Y no es que me parezca mal que estas cosas preocupen, no es eso. Lo que me da que pensar es que sea de las primeras que preocupen, y que dé la sensación de que sea, además, de las que más preocupen. Y eso en una ciudad como la nuestra, una de las más importantes de España con varios reconocimientos en su historia reciente.

María José Catalá porta la Senyera en la procesión cívica del 9 d'Octubre

María José Catalá porta la Senyera en la procesión cívica del 9 d'Octubre Efe/Biel Aliño

Pero parece que no va a ser un caso aislado. En estos días, al celebrar precisamente la festividad de nuestra comunidad, me he percatado de que, en los carteles anunciadores de Sant Dionís, nuestro particular patrón de los enamorados, este ha perdido una 'i' por el camino. Ya no es Sant Dionís sino Sant Donís, aunque si buscamos en Internet hay de todo, como en botica, incluido el “San Dionisio” con el que bautiza a nuestro santo la Wikipedia.

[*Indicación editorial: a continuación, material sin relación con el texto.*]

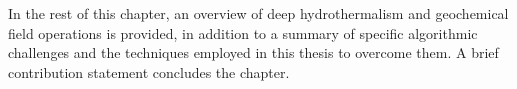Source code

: In the rest of this chapter, an overview of deep hydrothermalism and geochemical field operations is provided, in addition to a summary of specific algorithmic challenges and the techniques employed in this thesis to overcome them.
A brief contribution statement concludes the chapter.










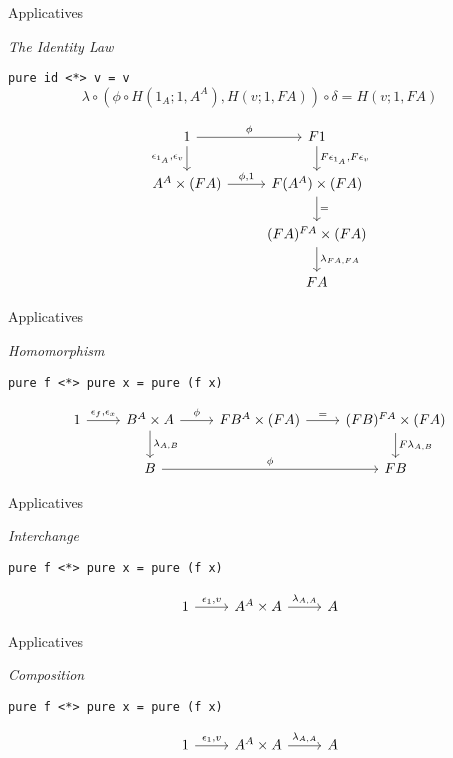 \documentclass[10pt]{beamer}
\newcommand{\Com}[3]{#3^{#2}}
\theoremstyle{definition}
\theoremstyle{remark}
\numberwithin{equation}{section}
\begin{document}
\begin{frame}[fragile]{Applicatives}

  \emph{The Identity Law}

  \lstinline{pure id <*> v = v}
  \[
  \lambda \circ (\phi \circ H(1_A;1,A^A),H(v;1,F A)) \circ \delta = H(v;1,F A)
  \]

  \[
  \begin{tikzcd}
    1 \arrow{r}{\phi}\arrow{d}[swap]{\epsilon_{1_A},\epsilon_v} & F 1 \arrow{d}{F \epsilon_{1_A},F \epsilon_v} \\
    \Com{C}{A}{A}\times (F A) \arrow{r}{\phi,1} & F (\Com{C}{A}{A}) \times (F A) \arrow{d}{=} \\
    & \Com{C}{F A}{(F A)} \times (F A) \arrow{d}{\lambda_{FA,FA}} \\
    & F A
  \end{tikzcd}
  \]

\end{frame}

\begin{frame}[fragile]{Applicatives}

  \emph{Homomorphism}

  \lstinline{pure f <*> pure x = pure (f x)}

  \[
  \begin{tikzcd}
    1 \arrow{r}{\epsilon_f,\epsilon_x} & \Com{C}{A}{B}\times A \arrow{r}{\phi}\arrow{d}{\lambda_{A,B}} &
    F \Com{C}{A}{B} \times (F A) \arrow{r}{=} & \Com{C}{F A}{(F B)} \times (F A) \arrow{d}{F \lambda_{A,B}} \\
    & B \arrow{rr}{\phi} & & F B
  \end{tikzcd}
  \]

\end{frame}

\begin{frame}[fragile]{Applicatives}

  \emph{Interchange}

  \lstinline{pure f <*> pure x = pure (f x)}

  \[
  \begin{tikzcd}
    1 \arrow{r}{\epsilon_1,v} & \Com{C}{A}{A}\times A \arrow{r}{\lambda_{A,A}} & A
  \end{tikzcd}
  \]

\end{frame}

\begin{frame}[fragile]{Applicatives}

  \emph{Composition}

  \lstinline{pure f <*> pure x = pure (f x)}

  \[
  \begin{tikzcd}
    1 \arrow{r}{\epsilon_1,v} & \Com{C}{A}{A}\times A \arrow{r}{\lambda_{A,A}} & A
  \end{tikzcd}
  \]


\end{frame}
\end{document}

Y a mí me importa poco como lo llamen, siempre que tenga mi mocadorà y mis frutitas de mazapán, como manda la tradición. Porque aquí, en mi tierra, es costumbre regalar a la pareja, tal día como este, un pañuelo que envuelve unos dulces con forma de frutas, supongo que evocando nuestra huerta.

En el día del Pilar, patrona de España y de la Hispanidad, según nos han dicho siempre, los símbolos como el escudo y la bandera también se vuelven armas arrojadizas en lugar de unirnos. De hecho, ya hace mucho tiempo que la bandera nacional parece haberla patrimonializado cierto sector de la política y, como reacción, provoca rechazo a otro sector, el del espectro opuesto. No hay más que comprobar quién o quiénes la lucen en forma de pulsera en sus muñecas.

La cuestión es que no sé si es cosa nuestra, o se da también en otros lugares, pero no deberíamos consentir en que los símbolos de unión acaben siéndolo de todo lo contrario. No es menester que cada vez que oigamos el himno nos pongamos la mano en el pecho como los americanos en las películas, pero tampoco hay que ir al extremo contrario. Ni una cosa ni otra.

En realidad, lo peor de todo es que todo esto tenga el efecto de tapar el sol con dedo. Y que nos olvidemos de lo verdaderamente importante, las personas, para centrarnos en las cosas, que se prefieran los símbolos que aquello a lo que representan.

Pero, de momento, hay lo que hay. Un acento puede levantar pasiones, como puede hacerlo la tela de una bandera y, sin embargo, no las levantan tanto cosas como las mujeres que mueren asesinadas por violencia de género, las personas que se dejan la vida en el mar tratando de llegar a nuestras fronteras o quienes pelean cada día porque no tienen con qué alimentar a sus hijas e hijos.

Ojalá nos centremos de una vez en lo que realmente importa.